Stored data

------------

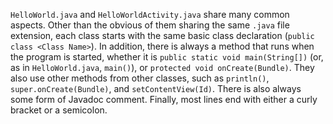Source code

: `HelloWorld.java` and `HelloWorldActivity.java` share many common aspects. Other than the obvious of them sharing the same `.java` file extension, each class starts with the same basic class declaration (`public class <Class Name>`). In addition, there is always a method that runs when the program is started, whether it is `public static void main(String[])` (or, as in `HelloWorld.java`, `main()`), or `protected void onCreate(Bundle)`. They also use other methods from other classes, such as `println()`, `super.onCreate(Bundle)`, and `setContentView(Id)`. There is also always some form of Javadoc comment. Finally, most lines end with either a curly bracket or a semicolon.
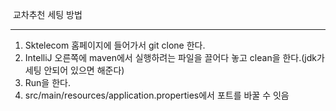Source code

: ​													교차추천 세팅 방법

------

1. Sktelecom 홈페이지에 들어가서 git clone 한다.
2. IntelliJ 오른쪽에 maven에서 실행하려는 파일을 끌어다 놓고 clean을 한다.(jdk가 세팅 안되어 있으면 해준다)
3. Run을 한다.
4. src/main/resources/application.properties에서 포트를 바꿀 수 잇음 

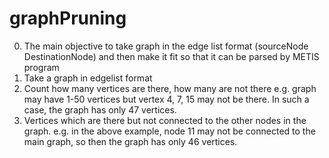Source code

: # graphPruning
0. The main objective to take graph in the edge list format (sourceNode DestinationNode) and then make it fit so that it can be parsed by METIS program
1. Take a graph in edgelist format
2. Count how many vertices are there, how many are not there e.g. graph may have 1-50 vertices but vertex 4, 7, 15 may not be there. In such a case, the graph has only 47 vertices.
3. Vertices which are there but not connected to the other nodes in the graph. e.g. in the above example, node 11 may not be connected to the main graph, so then the graph has only 46 vertices.
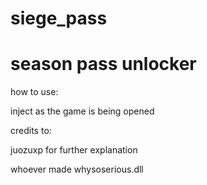 # siege_pass
# season pass unlocker

how to use:

  inject as the game is being opened
  
credits to:

  juozuxp for further explanation
  
  whoever made whysoserious.dll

------------

● **To do**: From the line containing "3. Run을 한다." down to the final line of the records above, restate every line word for word, add nothing, and skip the pictures.

● **Your solution**:
3. Run을 한다.
4. src/main/resources/application.properties에서 포트를 바꿀 수 잇음 

Source code

: # graphPruning
0. The main objective to take graph in the edge list format (sourceNode DestinationNode) and then make it fit so that it can be parsed by METIS program
1. Take a graph in edgelist format
2. Count how many vertices are there, how many are not there e.g. graph may have 1-50 vertices but vertex 4, 7, 15 may not be there. In such a case, the graph has only 47 vertices.
3. Vertices which are there but not connected to the other nodes in the graph. e.g. in the above example, node 11 may not be connected to the main graph, so then the graph has only 46 vertices.
 # siege_pass
# season pass unlocker

how to use:

  inject as the game is being opened
  
credits to:

  juozuxp for further explanation
  
  whoever made whysoserious.dll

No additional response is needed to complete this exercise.